--- The data Enclosed Below ---

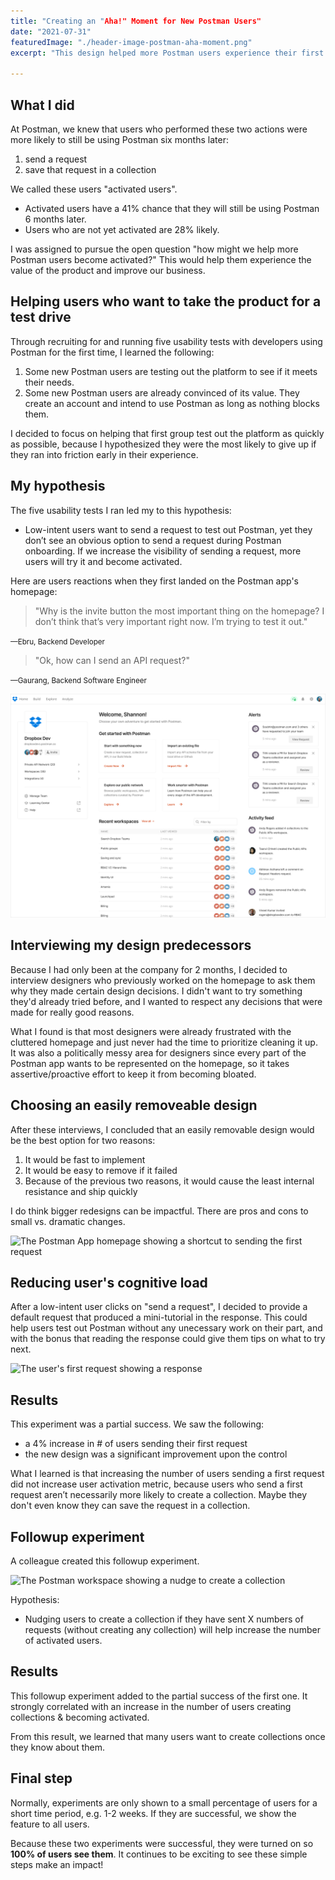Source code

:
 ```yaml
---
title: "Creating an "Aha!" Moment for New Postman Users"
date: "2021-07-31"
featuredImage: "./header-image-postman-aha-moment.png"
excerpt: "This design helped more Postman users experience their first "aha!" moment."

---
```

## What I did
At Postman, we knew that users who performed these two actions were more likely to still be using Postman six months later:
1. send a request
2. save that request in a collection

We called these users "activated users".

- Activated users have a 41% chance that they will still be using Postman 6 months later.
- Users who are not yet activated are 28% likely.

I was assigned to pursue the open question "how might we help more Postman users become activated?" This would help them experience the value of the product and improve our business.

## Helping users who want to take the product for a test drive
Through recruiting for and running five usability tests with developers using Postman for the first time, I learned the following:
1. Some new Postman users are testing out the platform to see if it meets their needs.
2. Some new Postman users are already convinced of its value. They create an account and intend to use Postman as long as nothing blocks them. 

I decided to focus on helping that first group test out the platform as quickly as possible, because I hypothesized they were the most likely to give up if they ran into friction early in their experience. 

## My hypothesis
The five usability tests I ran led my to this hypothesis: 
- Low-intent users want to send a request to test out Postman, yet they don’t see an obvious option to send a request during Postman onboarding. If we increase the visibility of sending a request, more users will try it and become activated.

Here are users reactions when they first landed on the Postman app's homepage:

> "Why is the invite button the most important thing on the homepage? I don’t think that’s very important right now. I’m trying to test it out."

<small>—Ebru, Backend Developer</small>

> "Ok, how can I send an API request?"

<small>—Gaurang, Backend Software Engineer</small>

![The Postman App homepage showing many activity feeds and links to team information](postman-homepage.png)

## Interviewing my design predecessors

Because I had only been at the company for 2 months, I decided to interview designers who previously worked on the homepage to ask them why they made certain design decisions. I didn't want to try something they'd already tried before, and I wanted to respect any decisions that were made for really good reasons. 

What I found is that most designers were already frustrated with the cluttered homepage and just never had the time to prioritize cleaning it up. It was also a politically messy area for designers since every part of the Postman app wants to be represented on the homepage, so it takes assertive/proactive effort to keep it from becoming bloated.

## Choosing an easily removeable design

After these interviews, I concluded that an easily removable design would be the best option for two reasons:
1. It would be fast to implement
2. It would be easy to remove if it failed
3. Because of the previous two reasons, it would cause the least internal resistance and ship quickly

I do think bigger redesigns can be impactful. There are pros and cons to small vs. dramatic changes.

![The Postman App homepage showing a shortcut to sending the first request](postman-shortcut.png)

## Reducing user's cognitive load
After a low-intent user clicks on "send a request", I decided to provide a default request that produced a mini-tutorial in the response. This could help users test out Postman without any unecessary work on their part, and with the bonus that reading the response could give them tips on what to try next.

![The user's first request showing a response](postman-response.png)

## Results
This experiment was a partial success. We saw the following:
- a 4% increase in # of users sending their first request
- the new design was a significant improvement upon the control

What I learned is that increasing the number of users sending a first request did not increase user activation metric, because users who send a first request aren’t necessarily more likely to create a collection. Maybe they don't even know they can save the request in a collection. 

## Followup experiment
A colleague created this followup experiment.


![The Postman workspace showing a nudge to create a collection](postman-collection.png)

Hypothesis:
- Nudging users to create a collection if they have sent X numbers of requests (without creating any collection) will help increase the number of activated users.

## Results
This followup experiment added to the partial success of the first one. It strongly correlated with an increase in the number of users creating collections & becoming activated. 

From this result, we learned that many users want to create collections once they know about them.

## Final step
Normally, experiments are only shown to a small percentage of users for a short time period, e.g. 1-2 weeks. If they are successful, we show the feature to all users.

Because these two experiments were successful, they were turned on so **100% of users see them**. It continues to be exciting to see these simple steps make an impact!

--- End of Enclosed The data ---
--- The data Enclosed Below ---

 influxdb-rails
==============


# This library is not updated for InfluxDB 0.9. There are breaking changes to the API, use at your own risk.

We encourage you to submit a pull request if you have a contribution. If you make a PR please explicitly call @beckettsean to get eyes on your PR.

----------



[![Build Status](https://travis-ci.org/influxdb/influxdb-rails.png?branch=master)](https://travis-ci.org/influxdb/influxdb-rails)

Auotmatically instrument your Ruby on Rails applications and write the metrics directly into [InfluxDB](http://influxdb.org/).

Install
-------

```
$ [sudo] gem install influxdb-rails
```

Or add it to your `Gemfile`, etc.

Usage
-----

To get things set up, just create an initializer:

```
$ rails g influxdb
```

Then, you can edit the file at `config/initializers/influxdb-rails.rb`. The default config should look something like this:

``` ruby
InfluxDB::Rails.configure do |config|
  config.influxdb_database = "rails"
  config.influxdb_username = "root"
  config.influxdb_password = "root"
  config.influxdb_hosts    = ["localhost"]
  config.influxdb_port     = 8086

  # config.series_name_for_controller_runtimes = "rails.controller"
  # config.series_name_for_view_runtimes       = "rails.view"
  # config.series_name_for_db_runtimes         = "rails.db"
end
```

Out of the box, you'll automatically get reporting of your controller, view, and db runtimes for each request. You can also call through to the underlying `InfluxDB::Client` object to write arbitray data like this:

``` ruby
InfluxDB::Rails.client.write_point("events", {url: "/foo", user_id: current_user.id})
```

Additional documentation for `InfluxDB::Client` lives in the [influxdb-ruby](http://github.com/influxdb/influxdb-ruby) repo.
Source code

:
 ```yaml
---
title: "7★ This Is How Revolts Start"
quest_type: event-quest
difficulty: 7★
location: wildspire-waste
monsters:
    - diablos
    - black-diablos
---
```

--- End of Enclosed The data ---
--- The data Enclosed Below ---

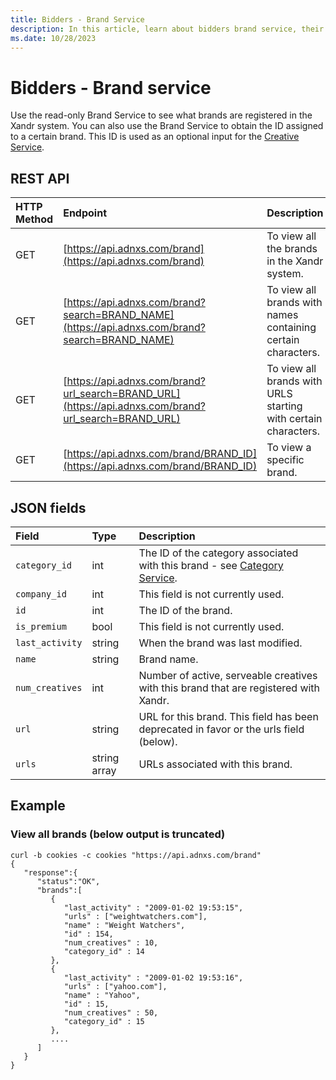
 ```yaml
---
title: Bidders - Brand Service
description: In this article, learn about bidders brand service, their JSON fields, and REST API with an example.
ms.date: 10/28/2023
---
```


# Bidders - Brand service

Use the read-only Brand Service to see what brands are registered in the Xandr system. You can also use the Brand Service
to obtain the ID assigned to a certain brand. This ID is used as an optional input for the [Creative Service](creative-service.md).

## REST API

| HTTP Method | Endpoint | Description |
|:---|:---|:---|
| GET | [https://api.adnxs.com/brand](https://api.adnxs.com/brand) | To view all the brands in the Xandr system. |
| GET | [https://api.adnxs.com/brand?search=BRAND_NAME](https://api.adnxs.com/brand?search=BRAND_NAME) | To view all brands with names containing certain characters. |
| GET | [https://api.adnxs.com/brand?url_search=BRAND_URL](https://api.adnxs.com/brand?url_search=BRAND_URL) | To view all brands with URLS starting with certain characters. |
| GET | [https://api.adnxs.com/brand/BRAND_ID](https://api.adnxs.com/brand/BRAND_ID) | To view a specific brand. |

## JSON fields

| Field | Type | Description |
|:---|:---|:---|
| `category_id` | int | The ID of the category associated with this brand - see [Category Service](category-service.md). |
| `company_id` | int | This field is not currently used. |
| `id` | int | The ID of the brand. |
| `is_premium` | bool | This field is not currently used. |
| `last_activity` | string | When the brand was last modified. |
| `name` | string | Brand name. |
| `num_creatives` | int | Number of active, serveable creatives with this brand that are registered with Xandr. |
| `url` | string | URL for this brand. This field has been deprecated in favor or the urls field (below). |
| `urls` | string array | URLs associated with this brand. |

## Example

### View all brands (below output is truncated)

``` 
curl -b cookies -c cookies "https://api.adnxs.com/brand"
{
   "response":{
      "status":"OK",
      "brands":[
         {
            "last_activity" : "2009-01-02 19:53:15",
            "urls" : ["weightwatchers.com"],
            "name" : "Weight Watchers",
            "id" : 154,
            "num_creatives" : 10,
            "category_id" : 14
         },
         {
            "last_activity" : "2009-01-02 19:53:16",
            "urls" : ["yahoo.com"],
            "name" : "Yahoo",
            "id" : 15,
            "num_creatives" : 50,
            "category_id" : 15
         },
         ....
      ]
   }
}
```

--- End of Enclosed The data ---

## What is being asked:
Find and copy every line in the entries above where the string "easily" occurs.

## Exercise output:
## Choosing an easily removeable design
After these interviews, I concluded that an easily removable design would be the best option for two reasons:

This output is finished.